> **Record extracts**:
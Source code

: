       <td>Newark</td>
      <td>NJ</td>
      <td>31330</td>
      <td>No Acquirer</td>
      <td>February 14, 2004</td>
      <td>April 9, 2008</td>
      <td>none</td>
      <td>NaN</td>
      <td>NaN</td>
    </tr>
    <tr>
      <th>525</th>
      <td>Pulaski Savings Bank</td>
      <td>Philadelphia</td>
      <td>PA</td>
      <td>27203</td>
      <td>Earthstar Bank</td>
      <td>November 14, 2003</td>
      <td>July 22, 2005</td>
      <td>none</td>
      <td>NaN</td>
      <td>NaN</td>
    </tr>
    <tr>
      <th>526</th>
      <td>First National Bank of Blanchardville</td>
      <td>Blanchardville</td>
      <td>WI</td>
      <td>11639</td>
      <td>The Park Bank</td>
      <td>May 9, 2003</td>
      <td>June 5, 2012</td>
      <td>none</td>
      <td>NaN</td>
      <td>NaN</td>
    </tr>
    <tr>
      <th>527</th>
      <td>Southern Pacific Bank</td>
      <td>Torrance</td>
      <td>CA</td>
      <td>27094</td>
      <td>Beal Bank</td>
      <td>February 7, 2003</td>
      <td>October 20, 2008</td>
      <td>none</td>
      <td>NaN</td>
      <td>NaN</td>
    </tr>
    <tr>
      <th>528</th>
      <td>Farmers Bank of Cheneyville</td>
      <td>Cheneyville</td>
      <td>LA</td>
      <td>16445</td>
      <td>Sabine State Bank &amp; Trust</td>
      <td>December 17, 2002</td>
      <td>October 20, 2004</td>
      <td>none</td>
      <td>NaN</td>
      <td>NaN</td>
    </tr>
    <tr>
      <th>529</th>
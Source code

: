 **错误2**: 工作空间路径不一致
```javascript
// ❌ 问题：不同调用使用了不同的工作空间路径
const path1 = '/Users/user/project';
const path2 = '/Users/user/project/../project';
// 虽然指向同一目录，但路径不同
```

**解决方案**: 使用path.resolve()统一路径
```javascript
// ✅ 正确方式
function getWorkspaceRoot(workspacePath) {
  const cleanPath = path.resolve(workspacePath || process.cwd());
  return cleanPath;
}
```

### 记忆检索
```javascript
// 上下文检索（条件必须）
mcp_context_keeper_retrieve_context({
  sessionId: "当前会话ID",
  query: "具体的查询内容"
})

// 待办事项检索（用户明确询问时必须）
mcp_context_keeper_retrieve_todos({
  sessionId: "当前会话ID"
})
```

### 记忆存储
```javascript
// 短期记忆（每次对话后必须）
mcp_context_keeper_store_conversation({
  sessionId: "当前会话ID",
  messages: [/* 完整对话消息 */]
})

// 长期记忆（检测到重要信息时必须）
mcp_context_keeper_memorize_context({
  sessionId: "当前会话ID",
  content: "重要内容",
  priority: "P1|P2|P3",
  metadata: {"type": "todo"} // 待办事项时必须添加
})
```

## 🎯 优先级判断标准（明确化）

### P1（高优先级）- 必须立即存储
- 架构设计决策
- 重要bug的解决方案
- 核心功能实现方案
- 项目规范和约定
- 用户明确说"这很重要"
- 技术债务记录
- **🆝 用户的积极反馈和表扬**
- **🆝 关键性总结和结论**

> **Task to carry out**: Copy, please, exactly the lines that start at the first line of the data and end at the line containing "<th>525</th>", both kept and no others.

> **Solution to this task**:
Source code

:       <td>Newark</td>
      <td>NJ</td>
      <td>31330</td>
      <td>No Acquirer</td>
      <td>February 14, 2004</td>
      <td>April 9, 2008</td>
      <td>none</td>
      <td>NaN</td>
      <td>NaN</td>
    </tr>
    <tr>
      <th>525</th>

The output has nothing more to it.